Rural residents are five times more likely to live in a county with less than one primary care physician per 2,000 people compared to urban and suburban residents, UnitedHealth Group recently found.

The rural workforce challenge is likely to continue. New physicians are hesitant to work in sparsely populated areas. Just one percent of residents in their final year said they preferred to work in a community of 10,000 individuals or less. Another three percent said they would practice in a community with fewer than 25,000 residents, a Merritt Hawkins survey found.

“The health challenges in rural America are clear: rural communities face a greater risk of poor health outcomes than their urban counterparts,” said HRSA Administrator George Sigounas, MS, PhD. “Programs like the Rural Residency Planning and Development grants take aim at one of the most persistent disparities: access to high quality healthcare providers. HRSA is committed to increasing the number of providers serving rural communities and improving health in rural America.”

The Rural Residency Planning and Development Program is a multi-year initiative administered by HRSA’s Federal Office of Rural Health Policy (FORHP) and the Bureau of Health Workforce (BHW). The program aims to expand the physician workforce in rural areas through new, sustainable residency programs in family medicine, internal medicine, and psychiatry.

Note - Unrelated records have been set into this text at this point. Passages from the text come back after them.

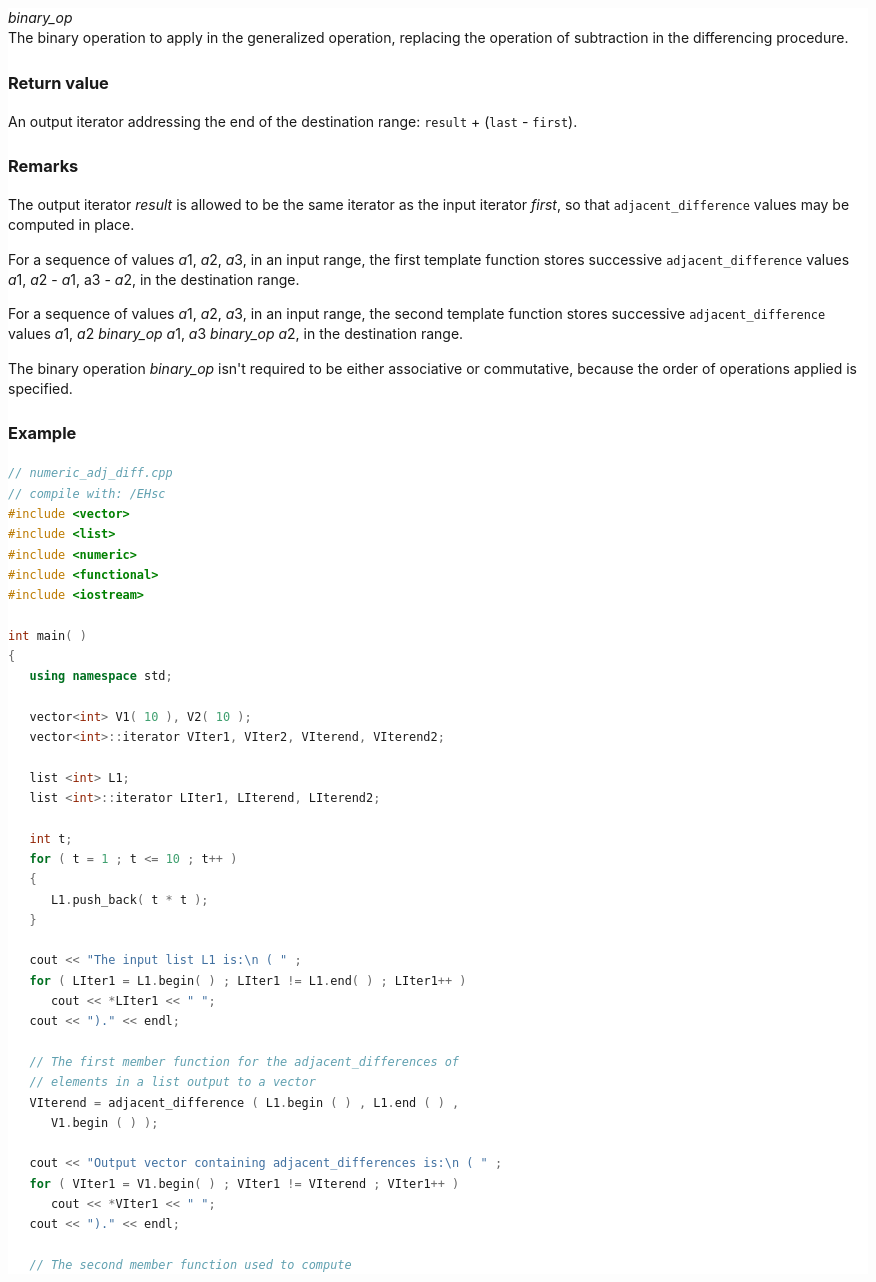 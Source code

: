 *binary_op*\
The binary operation to apply in the generalized operation, replacing the operation of subtraction in the differencing procedure.

### Return value

An output iterator addressing the end of the destination range: `result` + (`last` - `first`).

### Remarks

The output iterator *result* is allowed to be the same iterator as the input iterator *first*, so that `adjacent_difference` values may be computed in place.

For a sequence of values *a*1, *a*2, *a*3, in an input range, the first template function stores successive `adjacent_difference` values *a*1, *a*2 - *a*1, a3 - *a*2, in the destination range.

For a sequence of values *a*1, *a*2, *a*3, in an input range, the second template function stores successive `adjacent_difference` values *a*1, *a*2 *binary_op* *a*1, *a*3 *binary_op* *a*2, in the destination range.

The binary operation *binary_op* isn't required to be either associative or commutative, because the order of operations applied is specified.

### Example

```cpp
// numeric_adj_diff.cpp
// compile with: /EHsc
#include <vector>
#include <list>
#include <numeric>
#include <functional>
#include <iostream>

int main( )
{
   using namespace std;

   vector<int> V1( 10 ), V2( 10 );
   vector<int>::iterator VIter1, VIter2, VIterend, VIterend2;

   list <int> L1;
   list <int>::iterator LIter1, LIterend, LIterend2;

   int t;
   for ( t = 1 ; t <= 10 ; t++ )
   {
      L1.push_back( t * t );
   }

   cout << "The input list L1 is:\n ( " ;
   for ( LIter1 = L1.begin( ) ; LIter1 != L1.end( ) ; LIter1++ )
      cout << *LIter1 << " ";
   cout << ")." << endl;

   // The first member function for the adjacent_differences of
   // elements in a list output to a vector
   VIterend = adjacent_difference ( L1.begin ( ) , L1.end ( ) ,
      V1.begin ( ) );

   cout << "Output vector containing adjacent_differences is:\n ( " ;
   for ( VIter1 = V1.begin( ) ; VIter1 != VIterend ; VIter1++ )
      cout << *VIter1 << " ";
   cout << ")." << endl;

   // The second member function used to compute
```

The program offers awards to rural hospitals, community health centers, health centers operated by the Indian Health Service, Indian tribes or tribal organizations, and schools of medicine. The awards help recipients address the challenges of establishing rural residency programs, including securing sustainable funding and getting faculty support.

“We know that clinicians who train in rural settings are more likely to continue to practice there after they complete their residencies,” said HRSA Associate Administrator for BHW Luis Padilla, MD. “Rural communities are more likely to have a shortage of health professionals. The rural residency grants are one more way HRSA is helping to expand the health workforce and increase access to quality healthcare for these communities.”

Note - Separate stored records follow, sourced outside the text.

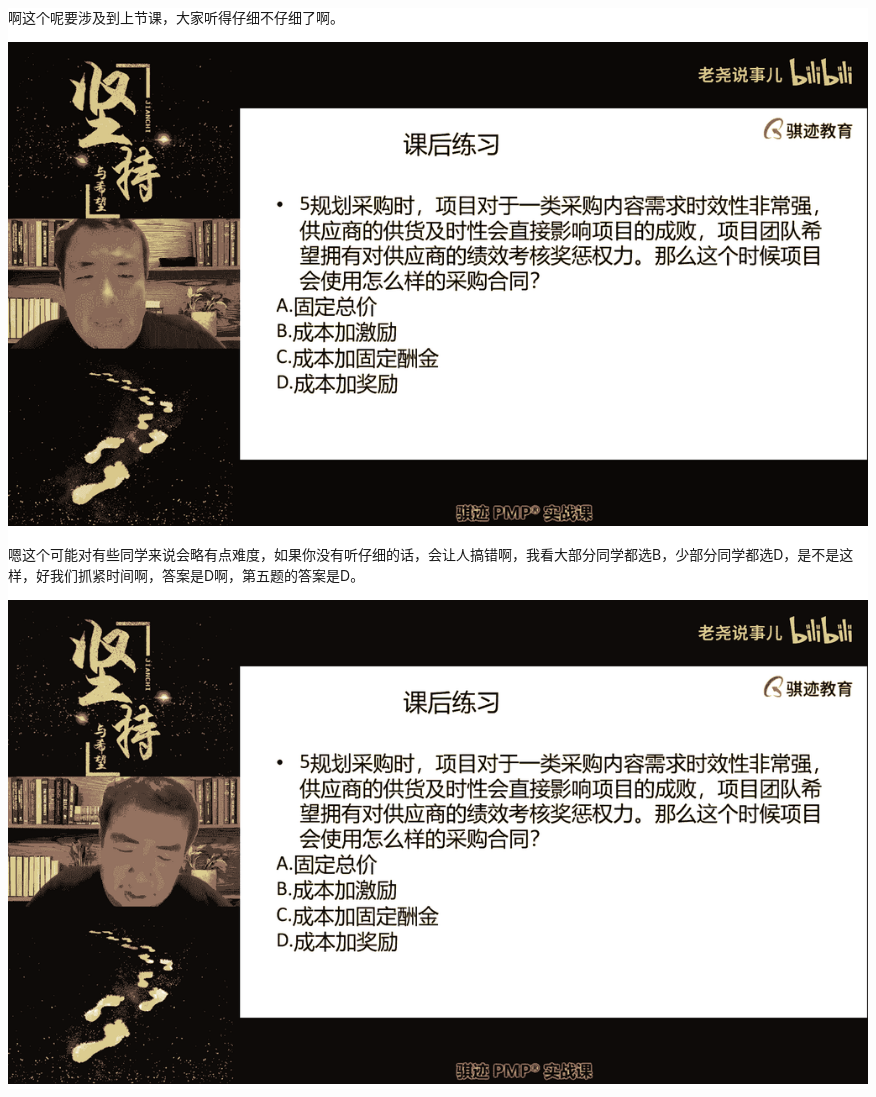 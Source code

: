 啊这个呢要涉及到上节课，大家听得仔细不仔细了啊。

![](img/1358b9582524c069893e2e5fca9db75d_125.png)

嗯这个可能对有些同学来说会略有点难度，如果你没有听仔细的话，会让人搞错啊，我看大部分同学都选B，少部分同学都选D，是不是这样，好我们抓紧时间啊，答案是D啊，第五题的答案是D。



![](img/1358b9582524c069893e2e5fca9db75d_127.png)
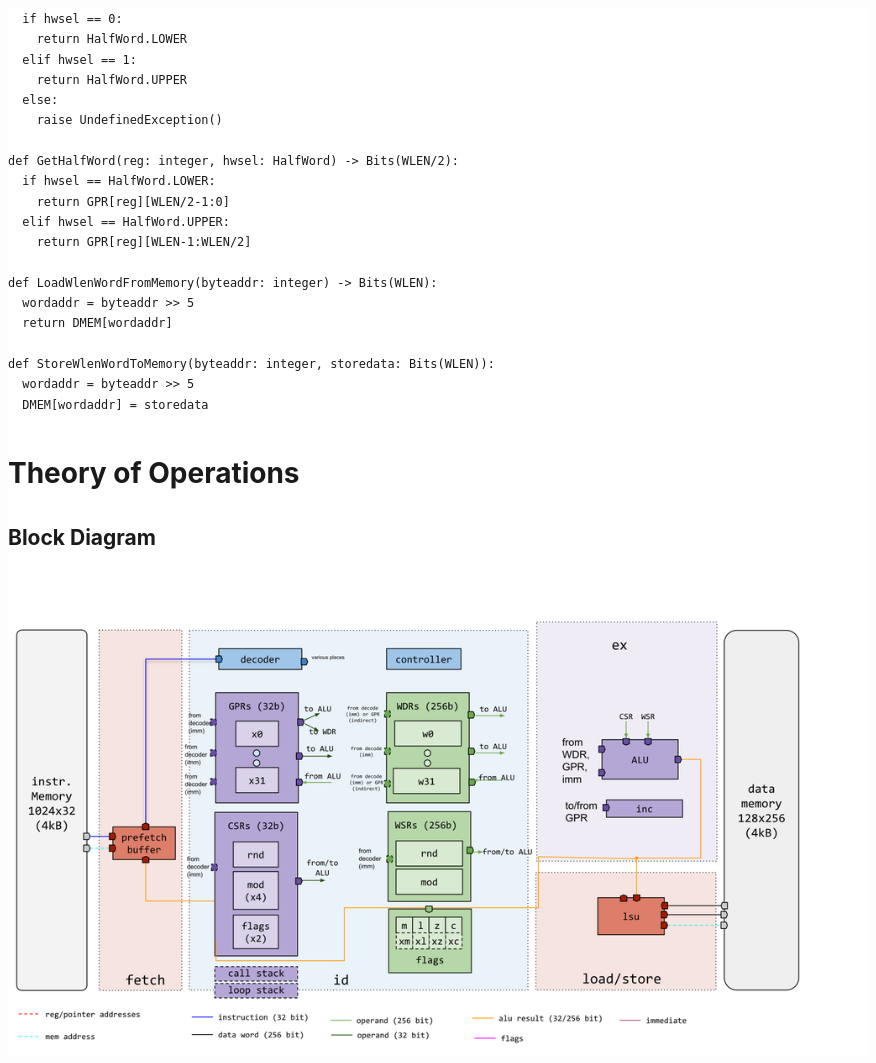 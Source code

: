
 ```python3
  if hwsel == 0:
    return HalfWord.LOWER
  elif hwsel == 1:
    return HalfWord.UPPER
  else:
    raise UndefinedException()

def GetHalfWord(reg: integer, hwsel: HalfWord) -> Bits(WLEN/2):
  if hwsel == HalfWord.LOWER:
    return GPR[reg][WLEN/2-1:0]
  elif hwsel == HalfWord.UPPER:
    return GPR[reg][WLEN-1:WLEN/2]

def LoadWlenWordFromMemory(byteaddr: integer) -> Bits(WLEN):
  wordaddr = byteaddr >> 5
  return DMEM[wordaddr]

def StoreWlenWordToMemory(byteaddr: integer, storedata: Bits(WLEN)):
  wordaddr = byteaddr >> 5
  DMEM[wordaddr] = storedata
```

# Theory of Operations

## Block Diagram

![OTBN architecture block diagram](otbn_blockarch.svg)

In the latest round of awards, Delaware, California, North Carolina, New Mexico, Oregon, and Washington received the largest number of grants. In each state, HRSA awarded two organizations for a total of nearly $1.5 million each.

Other states with healthcare organizations receiving a Rural Residency Planning and Development Program grant included Alabama, Connecticut, Indiana, Massachusetts, Maine, Oklahoma, and West Virginia.

According to a recent Navigant analysis, rural healthcare challenges have impacted most of the states receiving grants. For example, the analysis showed that half of rural hospitals in Alabama are at high financial risk of closing. About 40 percent of hospitals in Georgia and Maine are also at risk of closing.

Over 100 rural hospitals have closed between January 2010 and the date of this publication, the Cecil G. Sheps Center for Health Services Research reported.